Genes are commonly represented in computer software as a sequence of characters A, C, G, and T. Each letter represents a nucleotide, and the combination of three nucleotides is called a codon.  A codon codes for a specific aminoacid that togheter with other amino acids can form a protein.

A classic task in bioinformatics software is to find a particular codon within a gene.

We can represent a nucleotide as a simple `IntEnum` with four cases.

In [2]:
from enum import IntEnum        # Base class for creating enumerated constants that are also subclasses of int.
from typing import Tuple, List

Nucleotide: IntEnum = IntEnum('Nucleotide', ('A', 'C', 'G','T'))

Codons can be defined as a tuple of three `Nucleotides`.
A gene may be defined as a 

In [3]:
Codon = Tuple[Nucleotide, Nucleotide, Nucleotide]  #type alias for codons
Gene = List[Codon]

Typically, genes on the internet will be in a file format that contains a giant string representing all of the nucleotides in the gene's sequence. We will define such a string for an imaginary gene:

In [4]:
gene_str : str = "ACGTGGCTCTCTAACGTACGTACGTACGGGGTTTATATATACCCTAGGACTCCCTTT"

We will also need a utility function to convert a str into a Gene

In [8]:
def string_to_gene(s : str) -> Gene:
    gene: Gene = []
    for i in range(0, len(s), 3):
        if (i + 2) >= len(s):   # don't run off end!
            return gene
        # initialize codon out of three nucleotides
        codon: Codon = (Nucleotide[s[i]], Nucleotide[s[i+1]], Nucleotide[s[i+2]])
        gene.append(codon)   #add codon to gene
    return gene

This function can be used to convert gene_str into a Gene

In [10]:
my_gene: Gene = string_to_gene(gene_str)

### Linear search

One basic operation we may want to perform on a gene is to search it for a particular codon. 

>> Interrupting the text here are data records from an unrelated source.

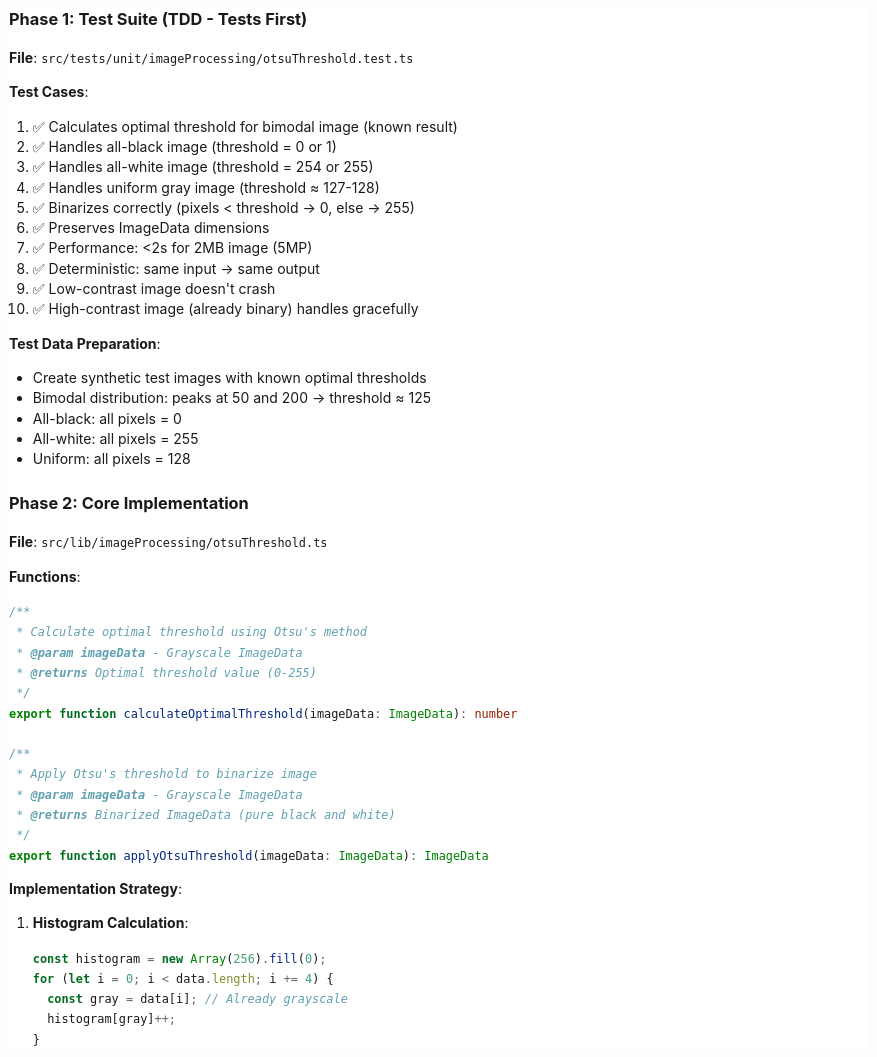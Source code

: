 ### Phase 1: Test Suite (TDD - Tests First)

**File**: `src/tests/unit/imageProcessing/otsuThreshold.test.ts`

**Test Cases**:
1. ✅ Calculates optimal threshold for bimodal image (known result)
2. ✅ Handles all-black image (threshold = 0 or 1)
3. ✅ Handles all-white image (threshold = 254 or 255)
4. ✅ Handles uniform gray image (threshold ≈ 127-128)
5. ✅ Binarizes correctly (pixels < threshold → 0, else → 255)
6. ✅ Preserves ImageData dimensions
7. ✅ Performance: <2s for 2MB image (5MP)
8. ✅ Deterministic: same input → same output
9. ✅ Low-contrast image doesn't crash
10. ✅ High-contrast image (already binary) handles gracefully

**Test Data Preparation**:
- Create synthetic test images with known optimal thresholds
- Bimodal distribution: peaks at 50 and 200 → threshold ≈ 125
- All-black: all pixels = 0
- All-white: all pixels = 255
- Uniform: all pixels = 128

### Phase 2: Core Implementation

**File**: `src/lib/imageProcessing/otsuThreshold.ts`

**Functions**:

```typescript
/**
 * Calculate optimal threshold using Otsu's method
 * @param imageData - Grayscale ImageData
 * @returns Optimal threshold value (0-255)
 */
export function calculateOptimalThreshold(imageData: ImageData): number

/**
 * Apply Otsu's threshold to binarize image
 * @param imageData - Grayscale ImageData
 * @returns Binarized ImageData (pure black and white)
 */
export function applyOtsuThreshold(imageData: ImageData): ImageData
```

**Implementation Strategy**:

1. **Histogram Calculation**:
   ```typescript
   const histogram = new Array(256).fill(0);
   for (let i = 0; i < data.length; i += 4) {
     const gray = data[i]; // Already grayscale
     histogram[gray]++;
   }
   ```
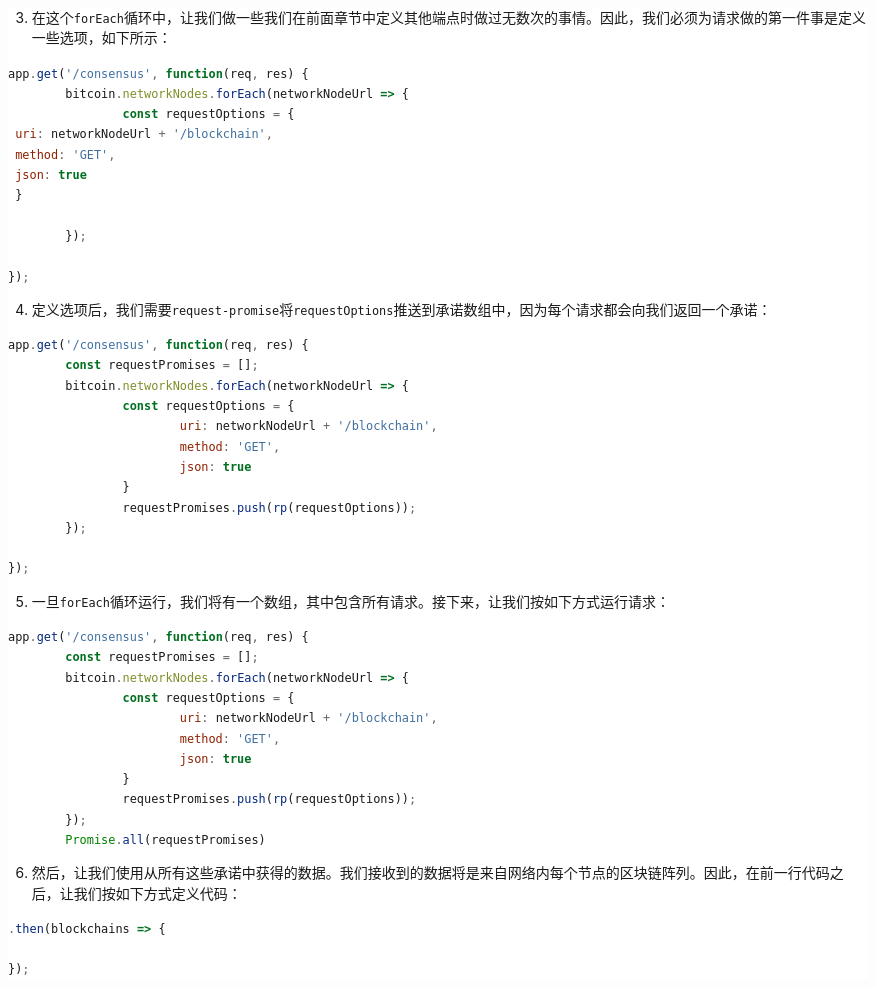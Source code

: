 3.  在这个`forEach`循环中，让我们做一些我们在前面章节中定义其他端点时做过无数次的事情。因此，我们必须为请求做的第一件事是定义一些选项，如下所示：

```js
app.get('/consensus', function(req, res) {
        bitcoin.networkNodes.forEach(networkNodeUrl => {
                const requestOptions = {
 uri: networkNodeUrl + '/blockchain',
 method: 'GET',
 json: true 
 }        

        });         

});
```

4.  定义选项后，我们需要`request-promise`将`requestOptions`推送到承诺数组中，因为每个请求都会向我们返回一个承诺：

```js
app.get('/consensus', function(req, res) {
        const requestPromises = [];
        bitcoin.networkNodes.forEach(networkNodeUrl => {
                const requestOptions = {
                        uri: networkNodeUrl + '/blockchain',
                        method: 'GET',
                        json: true 
                }        
                requestPromises.push(rp(requestOptions));
        });         

});
```

5.  一旦`forEach`循环运行，我们将有一个数组，其中包含所有请求。接下来，让我们按如下方式运行请求：

```js
app.get('/consensus', function(req, res) {
        const requestPromises = [];
        bitcoin.networkNodes.forEach(networkNodeUrl => {
                const requestOptions = {
                        uri: networkNodeUrl + '/blockchain',
                        method: 'GET',
                        json: true 
                }        
                requestPromises.push(rp(requestOptions));
        });         
        Promise.all(requestPromises) 
```

6.  然后，让我们使用从所有这些承诺中获得的数据。我们接收到的数据将是来自网络内每个节点的区块链阵列。因此，在前一行代码之后，让我们按如下方式定义代码：

```js
.then(blockchains => {

});
```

A linear search goes through every element in a search space, in the order of the original data structure, until what is sought is found or the end of the data structure is reached.

In the wors case, a linear search will require going through every element in a data structure, so it is of O(n) complexity, where n is the number of elements in the structure.

The following code defines a linear search function for a `Gene` and a `Codon` and then tries it out.

In [11]:
def linear_contains(gene: Gene, key_codon: Codon) -> bool:
    for codon in gene:
        if codon == key_codon:
            return True
    return False

In [12]:
acg: Codon = (Nucleotide.A, Nucleotide.C, Nucleotide.G)
gat: Codon = (Nucleotide.G, Nucleotide.A, Nucleotide.T)
print(linear_contains(my_gene, acg))   #True
print(linear_contains(my_gene, gat))

True
False


### Binary search

There is a faster way than looking at every element, but it requires us to know something about the order of the data structure ahead of time. If we know that the structure is sorted, and we can instantly access any item within it by its index, we can perform a **binary search**. 

Based on this criteria, a sorted Python list is a perfect candidate for a binary search.

A binary search works by looking at the middle element in a sorted range of elements, comparing it to the element sought, reducing the range by half based on that comparison, and starting the process over again.

A binary search continually reduces the search space by half, so it has a worst-case runtime of O(log n). 

There is a sort-of catch, though. Unlike a linear search, a binary search requires a sorted data structure to search through, and sorting takes time. In fact, sorting takes O(n log n) time for the best sorting algorithms. If we are only going to run our seach once, and our original data structure is unsorted, it probably makes sense to just do a linear search. But if the search is going to be performed many times, the time cost of doing the sort is worth it, to reap the benefit of the greatly reduced time cost of each individual search. 

In [15]:
def binary_contains(gene: Gene, key_codon: Codon) -> bool:
    # Looks throug entire list
    low: int = 0
    high: int = len(gene) - 1
        
    while low <= high: #while there is still a search space
        mid: int = (low + high) // 2  # Finds the middle
        if gene[mid] < key_codon:    #element probably is in the second half
            low = mid + 1 
        elif gene[mid] > key_codon:   # first hald
            high = mid - 1
        else:
            return True   #codon is in the exact middle
    return False

In [19]:
my_sorted_gene: Gene = sorted(my_gene)
print(binary_contains(my_sorted_gene, acg))  # True
print(binary_contains(my_sorted_gene, gat))  #False

True
False